:: WORK TASK ::
Report how many lines below include the string "fait". Please keep the reply to that number.

:: RECORDS PROVIDED ::
• • • • •

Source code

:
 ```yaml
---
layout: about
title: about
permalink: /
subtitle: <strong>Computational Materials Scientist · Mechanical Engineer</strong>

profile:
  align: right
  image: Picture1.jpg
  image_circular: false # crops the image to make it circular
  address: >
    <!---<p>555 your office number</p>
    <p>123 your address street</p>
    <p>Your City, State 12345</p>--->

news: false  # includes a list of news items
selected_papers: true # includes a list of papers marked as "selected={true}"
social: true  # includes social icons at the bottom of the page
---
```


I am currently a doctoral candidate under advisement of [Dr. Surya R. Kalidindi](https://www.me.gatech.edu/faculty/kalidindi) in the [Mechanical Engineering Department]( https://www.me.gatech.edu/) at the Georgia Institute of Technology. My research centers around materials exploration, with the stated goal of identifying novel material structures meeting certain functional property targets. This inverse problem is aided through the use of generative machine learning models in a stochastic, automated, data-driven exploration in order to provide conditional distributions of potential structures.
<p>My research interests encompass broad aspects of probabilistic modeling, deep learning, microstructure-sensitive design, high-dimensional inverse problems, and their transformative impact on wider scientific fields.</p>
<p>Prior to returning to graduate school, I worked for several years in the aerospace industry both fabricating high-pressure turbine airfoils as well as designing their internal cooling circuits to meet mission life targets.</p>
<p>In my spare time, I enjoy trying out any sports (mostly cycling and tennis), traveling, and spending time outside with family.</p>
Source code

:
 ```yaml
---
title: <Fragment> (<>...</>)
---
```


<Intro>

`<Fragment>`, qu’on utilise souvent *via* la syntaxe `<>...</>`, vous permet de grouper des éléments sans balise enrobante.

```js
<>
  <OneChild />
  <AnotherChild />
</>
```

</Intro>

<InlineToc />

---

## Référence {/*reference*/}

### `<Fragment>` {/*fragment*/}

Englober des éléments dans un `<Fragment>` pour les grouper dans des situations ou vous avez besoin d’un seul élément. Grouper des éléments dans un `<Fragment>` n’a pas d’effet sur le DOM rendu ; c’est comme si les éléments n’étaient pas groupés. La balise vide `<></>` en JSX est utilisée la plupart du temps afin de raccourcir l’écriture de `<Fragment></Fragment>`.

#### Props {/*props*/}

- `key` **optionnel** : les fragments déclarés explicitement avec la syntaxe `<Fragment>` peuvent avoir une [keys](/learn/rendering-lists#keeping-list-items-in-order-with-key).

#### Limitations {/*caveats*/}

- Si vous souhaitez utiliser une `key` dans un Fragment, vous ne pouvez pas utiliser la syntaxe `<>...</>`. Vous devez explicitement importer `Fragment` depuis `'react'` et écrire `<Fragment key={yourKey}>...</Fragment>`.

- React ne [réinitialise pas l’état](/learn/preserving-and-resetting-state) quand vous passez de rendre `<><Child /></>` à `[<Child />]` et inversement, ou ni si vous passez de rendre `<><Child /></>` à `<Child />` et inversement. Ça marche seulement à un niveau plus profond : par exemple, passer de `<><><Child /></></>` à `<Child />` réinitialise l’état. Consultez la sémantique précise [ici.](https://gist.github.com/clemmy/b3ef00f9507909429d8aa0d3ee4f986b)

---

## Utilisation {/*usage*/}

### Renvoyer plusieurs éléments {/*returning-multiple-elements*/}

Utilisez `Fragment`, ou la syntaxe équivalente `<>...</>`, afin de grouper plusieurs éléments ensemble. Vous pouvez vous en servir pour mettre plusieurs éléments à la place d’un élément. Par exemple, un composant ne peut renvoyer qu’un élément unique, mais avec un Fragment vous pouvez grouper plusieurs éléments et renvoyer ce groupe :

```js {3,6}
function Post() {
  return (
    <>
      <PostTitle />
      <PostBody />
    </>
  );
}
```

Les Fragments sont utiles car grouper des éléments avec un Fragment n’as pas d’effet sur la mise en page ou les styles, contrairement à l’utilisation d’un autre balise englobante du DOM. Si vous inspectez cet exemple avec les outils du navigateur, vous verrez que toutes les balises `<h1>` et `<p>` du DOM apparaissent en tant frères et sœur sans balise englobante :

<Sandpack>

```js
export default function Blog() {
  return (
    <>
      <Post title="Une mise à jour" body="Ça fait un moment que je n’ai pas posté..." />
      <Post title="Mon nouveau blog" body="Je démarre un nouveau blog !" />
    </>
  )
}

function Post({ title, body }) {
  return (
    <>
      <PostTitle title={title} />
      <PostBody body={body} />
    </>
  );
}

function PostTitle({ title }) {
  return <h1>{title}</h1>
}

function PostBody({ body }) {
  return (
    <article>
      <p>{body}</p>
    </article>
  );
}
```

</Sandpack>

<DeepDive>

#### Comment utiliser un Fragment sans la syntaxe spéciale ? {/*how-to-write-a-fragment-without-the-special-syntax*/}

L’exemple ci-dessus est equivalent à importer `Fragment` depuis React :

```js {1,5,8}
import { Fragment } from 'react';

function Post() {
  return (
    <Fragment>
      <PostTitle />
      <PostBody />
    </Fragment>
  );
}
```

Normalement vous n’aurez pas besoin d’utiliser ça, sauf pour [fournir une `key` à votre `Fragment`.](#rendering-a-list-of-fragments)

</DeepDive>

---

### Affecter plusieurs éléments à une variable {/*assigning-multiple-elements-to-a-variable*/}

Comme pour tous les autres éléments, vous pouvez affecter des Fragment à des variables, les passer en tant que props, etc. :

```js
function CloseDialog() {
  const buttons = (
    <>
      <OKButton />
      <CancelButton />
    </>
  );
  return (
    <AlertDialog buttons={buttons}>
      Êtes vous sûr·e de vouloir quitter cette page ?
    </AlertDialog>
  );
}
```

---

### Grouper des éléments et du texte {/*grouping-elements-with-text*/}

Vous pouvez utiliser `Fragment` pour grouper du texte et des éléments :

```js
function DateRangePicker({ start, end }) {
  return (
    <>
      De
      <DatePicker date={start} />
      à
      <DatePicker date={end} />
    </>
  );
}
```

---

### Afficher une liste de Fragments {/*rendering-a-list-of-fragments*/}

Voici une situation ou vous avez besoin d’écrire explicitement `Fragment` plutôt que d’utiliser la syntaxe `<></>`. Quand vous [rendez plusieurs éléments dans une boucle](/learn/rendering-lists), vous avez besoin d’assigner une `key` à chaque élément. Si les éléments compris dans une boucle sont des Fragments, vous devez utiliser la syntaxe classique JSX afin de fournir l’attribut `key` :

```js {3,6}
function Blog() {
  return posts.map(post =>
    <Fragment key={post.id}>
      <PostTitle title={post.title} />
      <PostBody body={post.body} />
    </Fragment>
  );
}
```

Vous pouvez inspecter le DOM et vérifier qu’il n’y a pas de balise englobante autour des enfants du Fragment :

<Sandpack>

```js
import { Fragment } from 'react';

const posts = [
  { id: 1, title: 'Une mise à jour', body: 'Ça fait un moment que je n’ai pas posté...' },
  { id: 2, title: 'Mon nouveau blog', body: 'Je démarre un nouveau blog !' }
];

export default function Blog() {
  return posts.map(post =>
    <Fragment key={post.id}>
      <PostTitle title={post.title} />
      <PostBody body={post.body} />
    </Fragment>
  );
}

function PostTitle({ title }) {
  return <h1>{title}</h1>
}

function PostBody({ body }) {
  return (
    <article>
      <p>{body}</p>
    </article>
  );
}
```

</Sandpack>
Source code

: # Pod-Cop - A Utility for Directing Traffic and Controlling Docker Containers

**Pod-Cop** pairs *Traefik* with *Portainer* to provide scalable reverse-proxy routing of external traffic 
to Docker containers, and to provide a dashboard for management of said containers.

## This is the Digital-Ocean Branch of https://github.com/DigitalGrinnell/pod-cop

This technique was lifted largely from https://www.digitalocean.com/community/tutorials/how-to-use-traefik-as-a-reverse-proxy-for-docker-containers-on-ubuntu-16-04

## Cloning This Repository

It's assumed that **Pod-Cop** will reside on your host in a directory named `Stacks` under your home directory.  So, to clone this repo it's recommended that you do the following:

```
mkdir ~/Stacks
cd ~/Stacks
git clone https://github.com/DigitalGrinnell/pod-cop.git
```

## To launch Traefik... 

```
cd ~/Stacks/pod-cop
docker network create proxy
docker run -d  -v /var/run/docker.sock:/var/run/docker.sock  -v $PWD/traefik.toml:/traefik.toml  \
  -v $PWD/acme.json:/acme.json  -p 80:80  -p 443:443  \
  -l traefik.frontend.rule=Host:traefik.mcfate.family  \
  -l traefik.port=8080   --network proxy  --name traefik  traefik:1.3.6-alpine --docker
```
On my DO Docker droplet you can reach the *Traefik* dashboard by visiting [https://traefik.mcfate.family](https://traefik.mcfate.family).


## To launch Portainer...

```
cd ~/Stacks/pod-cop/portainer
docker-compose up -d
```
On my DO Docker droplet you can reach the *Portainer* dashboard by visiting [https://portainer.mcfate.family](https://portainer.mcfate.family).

• • • • •

:: TASK OUTPUT ::
2